Sir Edward Leigh (Gainsborough) (Con): On a point of order, Mr Speaker. Generations of your predecessors defended the privileges of this House, and the greatest privilege of all is the principle of no taxation without representation. Indeed, we lost the American colonies in the 18th century because a previous Government forgot that. We had a lively debate yesterday on tax credits, and many of us would like to see some movement from the Government, but surely it is the elected representatives of the people who decide on tax and spending. In your discussions with the Lord Speaker of the House of Lords, will you make it clear that it is not for the unelected House of Lords to determine tax and spend?

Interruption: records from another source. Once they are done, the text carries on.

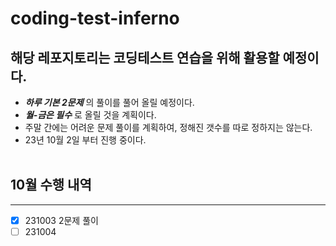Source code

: # coding-test-inferno

## 해당 레포지토리는 코딩테스트 연습을 위해 활용할 예정이다.

- **_하루 기본 2문제_** 의 풀이를 풀어 올릴 예정이다.
- **_월-금은 필수_** 로 올릴 것을 계획이다.
- 주말 간에는 어려운 문제 풀이를 계획하여, 정해진 갯수를 따로 정하지는 않는다.
- 23년 10월 2일 부터 진행 중이다.
  <br/>
  <br/>

## 10월 수행 내역

---

- [x] 231003 2문제 풀이
- [ ] 231004
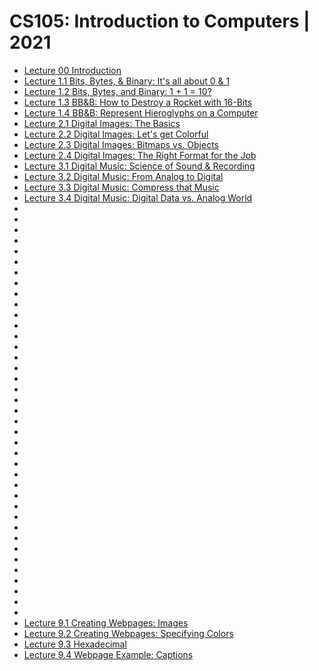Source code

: # CS105: Introduction to Computers  | 2021

- [Lecture 00 Introduction](https://www.youtube.com/watch?v=Qpw-udshXdM)
- [Lecture 1.1 Bits, Bytes, & Binary: It's all about 0 & 1](https://www.youtube.com/watch?v=LOV_BwQfOqI)
- [Lecture 1.2 Bits, Bytes, and Binary: 1 + 1 = 10?](https://www.youtube.com/watch?v=CzrUquTurzw)
- [Lecture 1.3 BB&B: How to Destroy a Rocket with 16-Bits](https://www.youtube.com/watch?v=vTDCChTAnrs)
- [Lecture 1.4 BB&B: Represent Hieroglyphs on a Computer](https://www.youtube.com/watch?v=Suodr0VVHgM)
- [Lecture 2.1 Digital Images: The Basics](https://www.youtube.com/watch?v=MNAshR_e9sk)
- [Lecture 2.2 Digital Images: Let's get Colorful](https://www.youtube.com/watch?v=NYBAxql8-Xo)
- [Lecture 2.3 Digital Images: Bitmaps vs. Objects](https://www.youtube.com/watch?v=qysuyTJ8FJY)
- [Lecture 2.4 Digital Images: The Right Format for the Job](https://www.youtube.com/watch?v=hFaI3a91ugo)
- [Lecture 3.1 Digital Music: Science of Sound & Recording](https://www.youtube.com/watch?v=KuLxqrdmais)
- [Lecture 3.2 Digital Music: From Analog to Digital](https://www.youtube.com/watch?v=ejJEzdUwFjQ)
- [Lecture 3.3 Digital Music: Compress that Music](https://www.youtube.com/watch?v=TiipidPdVw4)
- [Lecture 3.4 Digital Music: Digital Data vs. Analog World](https://www.youtube.com/watch?v=nOeh-WP4Xf0)
- []()
- []()
- []()
- []()
- []()
- []()
- []()
- []()
- []()
- []()
- []()
- []()
- []()
- []()
- []()
- []()
- []()
- []()
- []()
- []()
- []()
- []()
- []()
- []()
- []()
- []()
- []()
- []()
- []()
- []()
- []()
- []()
- []()
- []()
- []()
- []()
- []()
- []()
- []()
- [Lecture 9.1 Creating Webpages: Images](https://www.youtube.com/watch?v=eJ04XVHkr4s)
- [Lecture 9.2 Creating Webpages: Specifying Colors](https://www.youtube.com/watch?v=6OxyB9yuSzo)
- [Lecture 9.3 Hexadecimal](https://www.youtube.com/watch?v=GrV6BKNlCic)
- [Lecture 9.4 Webpage Example: Captions](https://www.youtube.com/watch?v=ro34I0AgNs0)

Mr Speaker: I understand entirely what the hon. Gentleman is saying. My own feeling from the Chair is that the other place can look after itself; but we also can and will look after ourselves. I think it would be much more dignified for the Chair not to become drawn into what might be a public spat between the two Houses. In the final analysis, each House knows what the factual constitutional position is, and that position is what it is of long standing.

Martyn Day (Linlithgow and East Falkirk) (SNP): On a point of order, Mr Speaker. Thankfully, the Prime Minister is not driving an Alexander Dennis bus, because his Scottish geography is somewhat askew. The plant is in the neighbouring constituency of my hon. Friend the Member for Falkirk (John Mc Nally).

Mr Speaker: I am most grateful to the hon. Gentleman for his ingenuity and wit, but I have a hunch that he is trying to continue an argument that took place a few moments ago, and he would not expect me to join in. We will leave it there.


Bill Presented

Sugar in Food and Drinks (Targets, Labelling and Advertising) Bill

Presentation and First Reading (Standing Order No. 57)

Geraint Davies, supported by Jeremy Lefroy, Mr Mark Williams, Mrs Madeleine Moon, Dr Julian Lewis, Martyn Day, Helen Goodman and Angela Rayner, presented a Bill to require the Secretary of State to set targets for sugar content in food and drinks; to provide that sugar content on food and drink labelling be represented in terms of the number of teaspoonfuls of sugar; to provide for standards of information provision in advertising of food and drinks; and for connected purposes.

Bill read the First time; to be read a Second time on Friday 20 November, and to be printed (Bill 82)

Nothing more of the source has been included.